Senin, 28 Januari 2008

kisah kecil tentang uban

setahun yang lalu saya berjanji kepada diri sendiri untuk tidak mencabut uban-uban yang tumbuh di kepalaku. janji itu didasari oleh sebuah hal yang sentimentil: aku ingin perempuan yang pergi hari itu, yang berjanji akan kembali, yang akan mencabutnya.

ya, tahun-tahun sebelum hari perpisahan itu, dialah yang selalu mencabut uban-uban di kepalaku--uban-uban yang rajin sekali tumbuh di usiaku yang masih muda ini. akan aku sebut ini satu dari sekian banyak hal romantis yang pernah kami lakukan. pahanya jadi bantalku dan tangan-tangannya mencari uban-uban di belukar rambutku--sambil ia bercerita tentang banyak hal atau bernyanyi hingga saya tertidur.

maka sejak hari itu saya berjanji untuk tidak mencabut ubanku sebelum ia datang. selama bertahun-tahun saya membiarkan uban muncul satu per satu di kepalaku. banyak orang yang terganggu dengan itu. tetapi saya sama sekali tidak terganggu. justru uban-uban itu menjadi penanda kesetiaan selama saya menunggu. uban-uban itu adalah harapan. uban-uban itu adalah ukuran kesabaran saya. uban-uban itu ada simbol cinta saya. ya, kira-kira begitulah!

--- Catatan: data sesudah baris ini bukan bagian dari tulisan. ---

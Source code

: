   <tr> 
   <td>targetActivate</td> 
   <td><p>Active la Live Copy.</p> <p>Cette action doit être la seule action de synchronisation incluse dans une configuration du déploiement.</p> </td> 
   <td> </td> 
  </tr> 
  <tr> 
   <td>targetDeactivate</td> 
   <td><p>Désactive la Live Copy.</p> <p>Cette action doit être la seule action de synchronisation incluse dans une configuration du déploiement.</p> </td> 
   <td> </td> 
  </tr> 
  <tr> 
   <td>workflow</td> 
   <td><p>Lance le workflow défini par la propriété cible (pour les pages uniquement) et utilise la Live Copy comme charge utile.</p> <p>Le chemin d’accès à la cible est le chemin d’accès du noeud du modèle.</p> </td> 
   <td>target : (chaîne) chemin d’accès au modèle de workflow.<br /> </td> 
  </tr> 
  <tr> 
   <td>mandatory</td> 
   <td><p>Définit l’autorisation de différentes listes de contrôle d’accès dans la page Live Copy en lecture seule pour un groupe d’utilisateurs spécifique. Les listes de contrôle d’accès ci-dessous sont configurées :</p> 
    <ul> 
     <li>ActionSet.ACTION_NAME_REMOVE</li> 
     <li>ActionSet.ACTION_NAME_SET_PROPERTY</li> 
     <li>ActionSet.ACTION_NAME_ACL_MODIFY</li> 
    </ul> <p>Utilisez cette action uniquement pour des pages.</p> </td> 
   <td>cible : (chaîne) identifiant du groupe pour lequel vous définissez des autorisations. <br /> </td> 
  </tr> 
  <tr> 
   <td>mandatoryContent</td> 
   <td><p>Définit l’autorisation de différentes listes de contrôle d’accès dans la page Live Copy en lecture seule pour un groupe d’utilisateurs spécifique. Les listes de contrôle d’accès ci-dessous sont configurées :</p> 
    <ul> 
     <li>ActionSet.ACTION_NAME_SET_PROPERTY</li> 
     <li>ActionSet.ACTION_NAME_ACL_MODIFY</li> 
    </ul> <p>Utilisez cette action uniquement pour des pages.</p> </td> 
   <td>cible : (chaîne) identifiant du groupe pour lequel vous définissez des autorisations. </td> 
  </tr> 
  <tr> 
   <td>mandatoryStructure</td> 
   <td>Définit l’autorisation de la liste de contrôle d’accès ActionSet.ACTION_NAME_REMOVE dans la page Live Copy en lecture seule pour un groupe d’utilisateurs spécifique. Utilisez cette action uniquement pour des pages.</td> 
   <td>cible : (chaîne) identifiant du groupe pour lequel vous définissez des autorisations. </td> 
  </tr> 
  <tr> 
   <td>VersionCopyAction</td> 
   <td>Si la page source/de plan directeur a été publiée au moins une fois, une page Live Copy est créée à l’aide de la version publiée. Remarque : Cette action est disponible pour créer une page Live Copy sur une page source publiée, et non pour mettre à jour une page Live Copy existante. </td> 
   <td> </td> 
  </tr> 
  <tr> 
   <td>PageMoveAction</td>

tetapi, tadi akhirnya aku mencabutnya satu per satu sambil menangis. menangis bukan karena aku tak lagi berharap perempuan itu datang. aku masih sangat mencintai perempuan itu. sangat mencintainya. tetapi aku tahu sebentar lagi ada kepala yang akan ia urus, akan ia cabut uban-ubannya: kepala suaminya.

maka aku mencabut uban-ubanku sambil menangis agar suatu saat jika ia datang, ia tak lagi perlu terganggu dengan uban-ubanku itu. aku hanya ingin ia terganggu dengan uban-uban suaminya--lelaki yang seharusnya membuat ia bahagia, yang seharusnya ia bahagiakan.

ya, aku mencabut uban-ubanku sambil menangis karena aku ingin mereka berdua bahagia.